*** DATA FOR THE TASK Section Begins ***

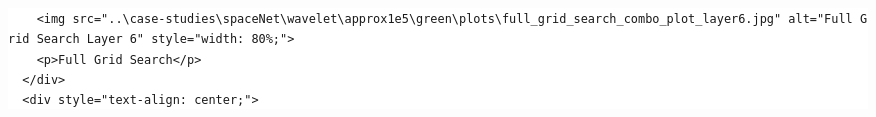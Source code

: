         <img src="..\case-studies\spaceNet\wavelet\approx1e5\green\plots\full_grid_search_combo_plot_layer6.jpg" alt="Full Grid Search Layer 6" style="width: 80%;">
        <p>Full Grid Search</p>
      </div>
      <div style="text-align: center;">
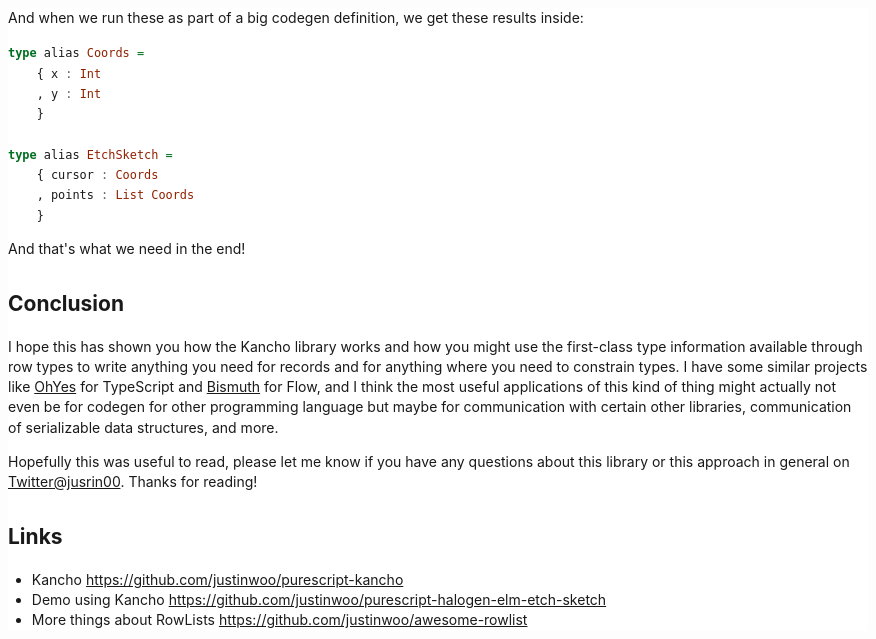 And when we run these as part of a big codegen definition, we get these results inside:

```hs
type alias Coords =
    { x : Int
    , y : Int
    }

type alias EtchSketch =
    { cursor : Coords
    , points : List Coords
    }
```

And that's what we need in the end!

## Conclusion

I hope this has shown you how the Kancho library works and how you might use the first-class type information available through row types to write anything you need for records and for anything where you need to constrain types. I have some similar projects like [OhYes](https://github.com/justinwoo/purescript-ohyes) for TypeScript and [Bismuth](https://github.com/justinwoo/purescript-bismuth) for Flow, and I think the most useful applications of this kind of thing might actually not even be for codegen for other programming language but maybe for communication with certain other libraries, communication of serializable data structures, and more.

Hopefully this was useful to read, please let me know if you have any questions about this library or this approach in general on [Twitter@jusrin00](https://twitter.com/jusrin00). Thanks for reading!

## Links

* Kancho https://github.com/justinwoo/purescript-kancho
* Demo using Kancho https://github.com/justinwoo/purescript-halogen-elm-etch-sketch
* More things about RowLists https://github.com/justinwoo/awesome-rowlist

*** DATA FOR THE TASK Section Ends ***

**TASK ITEM**
For the material above, state the number of lines that include the word "need". Leave out everything else.

**WRITTEN SOLUTION**
2